MATERIAL PROVIDED
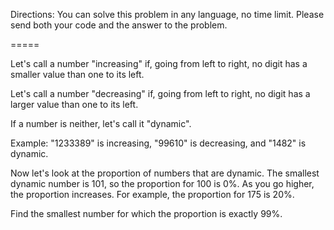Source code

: Directions: You can solve this problem in any language, no time limit. Please send both your code and the answer to the problem.

=====

Let's call a number "increasing" if, going from left to right, no digit has a smaller value than one to its left.

Let's call a number "decreasing" if, going from left to right, no digit has a larger value than one to its left.

If a number is neither, let's call it "dynamic".

Example: "1233389" is increasing, "99610" is decreasing, and "1482" is dynamic.

Now let's look at the proportion of numbers that are dynamic. The smallest dynamic number is 101, so the proportion for 100 is 0%. As you go higher, the proportion increases. For example, the proportion for 175 is 20%.

Find the smallest number for which the proportion is exactly 99%.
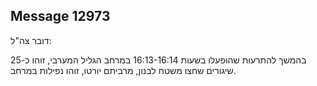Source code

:## Message 12973

דובר צה"ל:

בהמשך להתרעות שהופעלו בשעות 16:13-16:14 במרחב הגליל המערבי, זוהו כ-25 שיגורים שחצו משטח לבנון, מרביתם יורטו, זוהו נפילות במרחב.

WHAT THE EXERCISE ASKS
Would you mind returning each entry above word for word, skipping the images?

RESPONSE FOR THIS EXERCISE
Source code

: Directions: You can solve this problem in any language, no time limit. Please send both your code and the answer to the problem.

=====

Let's call a number "increasing" if, going from left to right, no digit has a smaller value than one to its left.

Let's call a number "decreasing" if, going from left to right, no digit has a larger value than one to its left.

If a number is neither, let's call it "dynamic".

Example: "1233389" is increasing, "99610" is decreasing, and "1482" is dynamic.

Now let's look at the proportion of numbers that are dynamic. The smallest dynamic number is 101, so the proportion for 100 is 0%. As you go higher, the proportion increases. For example, the proportion for 175 is 20%.

Find the smallest number for which the proportion is exactly 99%.
Source code

:## Message 12973

דובר צה"ל:

בהמשך להתרעות שהופעלו בשעות 16:13-16:14 במרחב הגליל המערבי, זוהו כ-25 שיגורים שחצו משטח לבנון, מרביתם יורטו, זוהו נפילות במרחב.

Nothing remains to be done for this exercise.